- _Problem to solve_:
Using the entries below, write out the line with "- 곱셈 연산: $O(n \times m)$", the line with "결과 저장을 비활성화하면", and every line in between, exactly as each is written.

------------------------------------------------------------

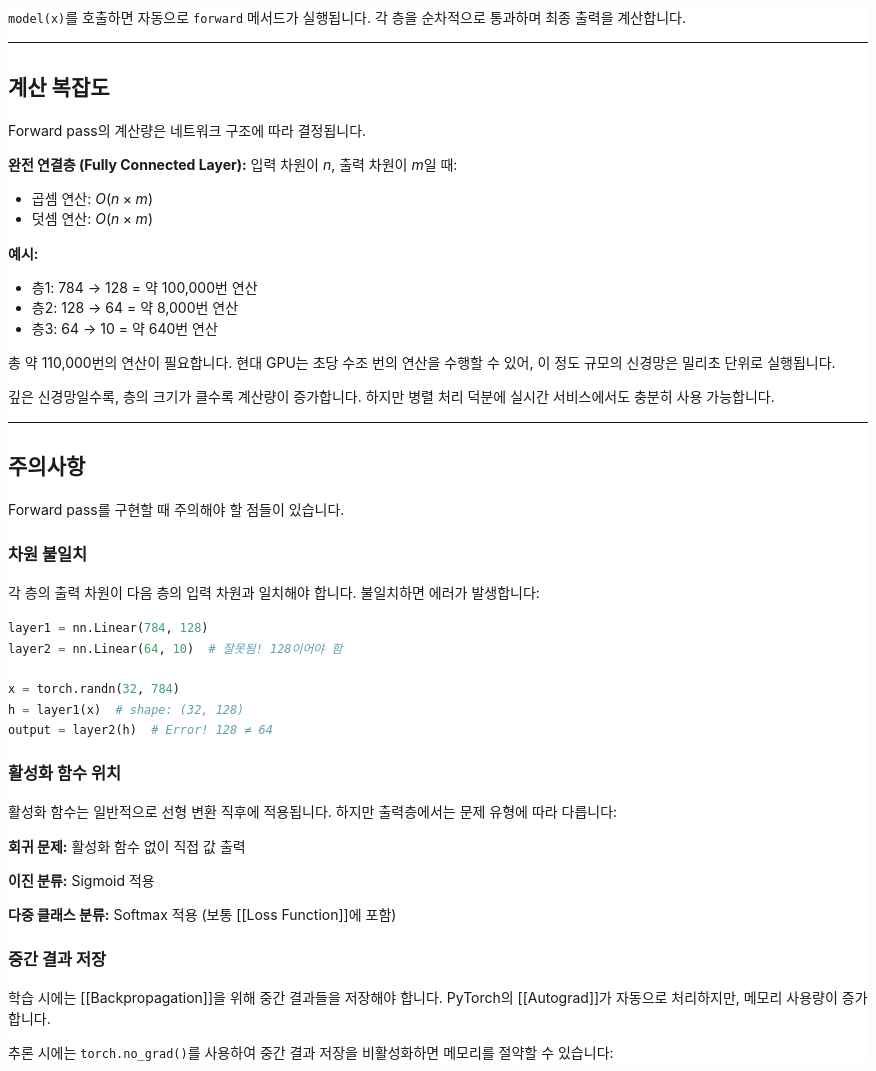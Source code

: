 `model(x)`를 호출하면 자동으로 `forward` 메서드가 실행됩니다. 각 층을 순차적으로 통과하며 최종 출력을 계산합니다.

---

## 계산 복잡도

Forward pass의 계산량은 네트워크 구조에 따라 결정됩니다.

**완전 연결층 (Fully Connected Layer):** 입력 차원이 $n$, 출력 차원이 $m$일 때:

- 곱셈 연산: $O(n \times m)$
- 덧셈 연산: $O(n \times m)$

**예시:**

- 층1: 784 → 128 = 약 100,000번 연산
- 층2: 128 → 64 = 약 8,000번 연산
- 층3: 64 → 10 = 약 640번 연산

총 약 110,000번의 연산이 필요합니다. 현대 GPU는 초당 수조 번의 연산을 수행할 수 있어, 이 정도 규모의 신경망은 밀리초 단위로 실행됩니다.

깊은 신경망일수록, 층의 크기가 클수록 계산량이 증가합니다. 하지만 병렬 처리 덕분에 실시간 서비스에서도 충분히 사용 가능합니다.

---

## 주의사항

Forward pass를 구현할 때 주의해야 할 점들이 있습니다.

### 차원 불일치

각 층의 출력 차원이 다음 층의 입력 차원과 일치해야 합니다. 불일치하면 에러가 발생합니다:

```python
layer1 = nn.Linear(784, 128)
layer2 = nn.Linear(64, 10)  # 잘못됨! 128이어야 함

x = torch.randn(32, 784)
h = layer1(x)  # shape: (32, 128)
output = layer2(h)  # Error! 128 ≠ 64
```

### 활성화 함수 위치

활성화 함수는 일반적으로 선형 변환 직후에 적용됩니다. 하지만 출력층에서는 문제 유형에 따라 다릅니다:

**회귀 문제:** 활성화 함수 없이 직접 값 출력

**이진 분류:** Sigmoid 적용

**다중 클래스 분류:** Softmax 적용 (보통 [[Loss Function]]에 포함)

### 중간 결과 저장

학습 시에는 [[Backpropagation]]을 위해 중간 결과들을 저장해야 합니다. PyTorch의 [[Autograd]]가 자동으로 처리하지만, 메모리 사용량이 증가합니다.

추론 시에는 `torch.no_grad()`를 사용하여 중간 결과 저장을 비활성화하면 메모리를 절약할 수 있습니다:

------------------------------------------------------------

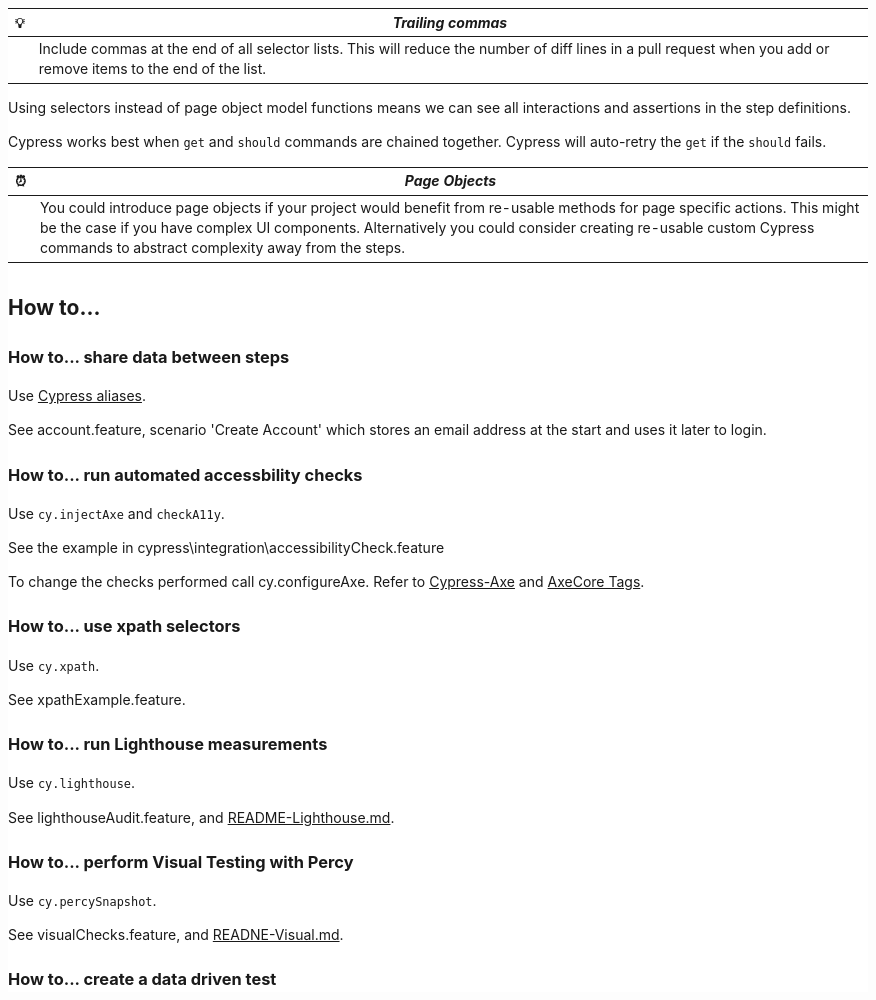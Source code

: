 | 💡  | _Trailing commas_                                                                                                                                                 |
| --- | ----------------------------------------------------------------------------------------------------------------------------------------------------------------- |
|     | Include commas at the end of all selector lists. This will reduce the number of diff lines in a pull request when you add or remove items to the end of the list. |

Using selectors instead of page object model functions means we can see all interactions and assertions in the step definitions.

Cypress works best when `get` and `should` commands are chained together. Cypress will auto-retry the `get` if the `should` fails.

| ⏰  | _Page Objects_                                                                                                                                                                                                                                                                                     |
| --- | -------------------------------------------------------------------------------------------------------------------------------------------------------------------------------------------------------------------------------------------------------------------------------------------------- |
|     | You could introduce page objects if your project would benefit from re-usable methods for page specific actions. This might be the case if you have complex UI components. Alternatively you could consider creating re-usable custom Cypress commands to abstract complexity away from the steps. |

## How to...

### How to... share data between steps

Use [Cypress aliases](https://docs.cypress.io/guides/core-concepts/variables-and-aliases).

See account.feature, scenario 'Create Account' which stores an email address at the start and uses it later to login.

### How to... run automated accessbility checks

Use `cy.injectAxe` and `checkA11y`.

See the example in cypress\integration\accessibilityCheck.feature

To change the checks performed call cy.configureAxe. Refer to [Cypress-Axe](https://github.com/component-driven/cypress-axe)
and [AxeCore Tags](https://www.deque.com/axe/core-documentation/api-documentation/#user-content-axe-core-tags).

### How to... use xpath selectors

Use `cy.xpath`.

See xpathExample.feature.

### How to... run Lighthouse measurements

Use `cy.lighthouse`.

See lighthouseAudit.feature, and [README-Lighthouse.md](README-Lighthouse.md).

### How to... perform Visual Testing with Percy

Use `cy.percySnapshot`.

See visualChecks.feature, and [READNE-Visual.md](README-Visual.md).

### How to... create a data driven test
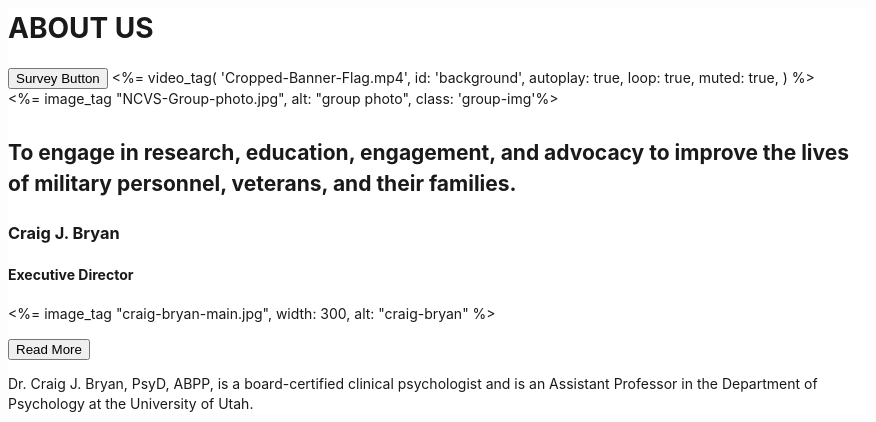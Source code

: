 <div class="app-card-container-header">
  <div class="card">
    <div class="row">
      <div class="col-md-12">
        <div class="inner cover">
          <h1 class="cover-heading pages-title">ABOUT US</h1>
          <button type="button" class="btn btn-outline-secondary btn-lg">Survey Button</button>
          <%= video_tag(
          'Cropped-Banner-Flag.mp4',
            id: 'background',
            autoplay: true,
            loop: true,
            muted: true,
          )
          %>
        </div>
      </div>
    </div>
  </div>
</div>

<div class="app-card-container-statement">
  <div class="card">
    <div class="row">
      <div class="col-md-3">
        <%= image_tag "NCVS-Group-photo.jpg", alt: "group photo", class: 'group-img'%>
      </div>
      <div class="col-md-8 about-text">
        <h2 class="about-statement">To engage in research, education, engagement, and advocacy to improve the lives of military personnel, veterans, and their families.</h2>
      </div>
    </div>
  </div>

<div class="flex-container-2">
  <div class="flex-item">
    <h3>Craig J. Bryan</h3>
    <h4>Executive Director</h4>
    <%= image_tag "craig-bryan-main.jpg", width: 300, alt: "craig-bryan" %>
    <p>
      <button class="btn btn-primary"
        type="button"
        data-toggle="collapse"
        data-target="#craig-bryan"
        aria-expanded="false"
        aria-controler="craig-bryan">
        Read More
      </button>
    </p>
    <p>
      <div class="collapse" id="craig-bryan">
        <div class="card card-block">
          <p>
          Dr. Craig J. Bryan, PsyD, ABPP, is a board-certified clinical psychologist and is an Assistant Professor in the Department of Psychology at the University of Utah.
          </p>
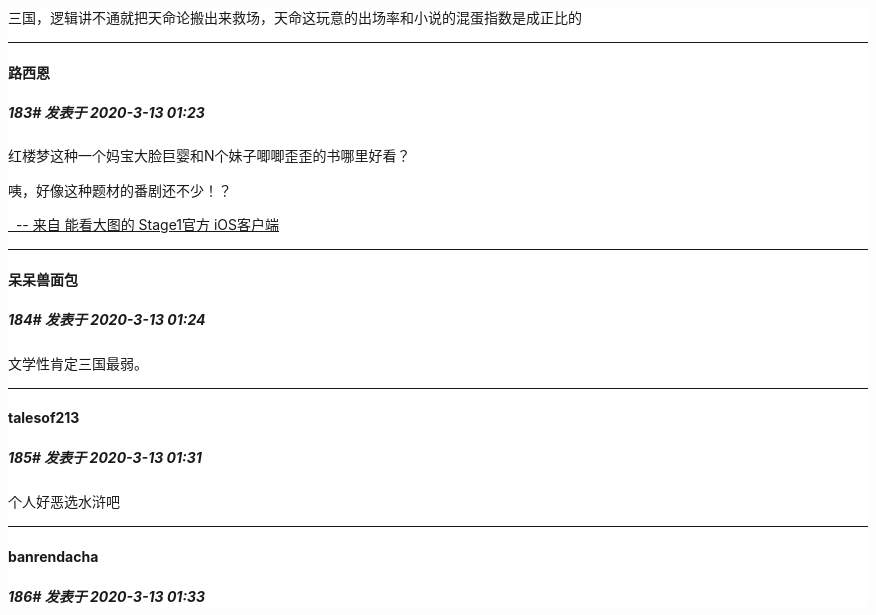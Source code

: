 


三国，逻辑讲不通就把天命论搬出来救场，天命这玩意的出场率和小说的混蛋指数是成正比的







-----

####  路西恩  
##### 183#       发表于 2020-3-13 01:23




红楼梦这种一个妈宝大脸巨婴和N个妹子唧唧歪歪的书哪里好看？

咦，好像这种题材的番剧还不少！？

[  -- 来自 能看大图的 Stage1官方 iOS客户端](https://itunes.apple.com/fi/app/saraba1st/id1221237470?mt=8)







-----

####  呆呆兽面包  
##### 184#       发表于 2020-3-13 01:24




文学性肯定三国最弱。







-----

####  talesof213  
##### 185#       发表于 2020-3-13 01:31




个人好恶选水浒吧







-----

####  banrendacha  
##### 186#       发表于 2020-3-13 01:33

------------------------------------------------------------

- _Your response_:
- 곱셈 연산: $O(n \times m)$
- 덧셈 연산: $O(n \times m)$

**예시:**

- 층1: 784 → 128 = 약 100,000번 연산
- 층2: 128 → 64 = 약 8,000번 연산
- 층3: 64 → 10 = 약 640번 연산

총 약 110,000번의 연산이 필요합니다. 현대 GPU는 초당 수조 번의 연산을 수행할 수 있어, 이 정도 규모의 신경망은 밀리초 단위로 실행됩니다.

깊은 신경망일수록, 층의 크기가 클수록 계산량이 증가합니다. 하지만 병렬 처리 덕분에 실시간 서비스에서도 충분히 사용 가능합니다.

---

## 주의사항

Forward pass를 구현할 때 주의해야 할 점들이 있습니다.

### 차원 불일치

각 층의 출력 차원이 다음 층의 입력 차원과 일치해야 합니다. 불일치하면 에러가 발생합니다:

```python
layer1 = nn.Linear(784, 128)
layer2 = nn.Linear(64, 10)  # 잘못됨! 128이어야 함

x = torch.randn(32, 784)
h = layer1(x)  # shape: (32, 128)
output = layer2(h)  # Error! 128 ≠ 64
```

### 활성화 함수 위치

활성화 함수는 일반적으로 선형 변환 직후에 적용됩니다. 하지만 출력층에서는 문제 유형에 따라 다릅니다:

**회귀 문제:** 활성화 함수 없이 직접 값 출력

**이진 분류:** Sigmoid 적용

**다중 클래스 분류:** Softmax 적용 (보통 [[Loss Function]]에 포함)

### 중간 결과 저장

학습 시에는 [[Backpropagation]]을 위해 중간 결과들을 저장해야 합니다. PyTorch의 [[Autograd]]가 자동으로 처리하지만, 메모리 사용량이 증가합니다.

추론 시에는 `torch.no_grad()`를 사용하여 중간 결과 저장을 비활성화하면 메모리를 절약할 수 있습니다:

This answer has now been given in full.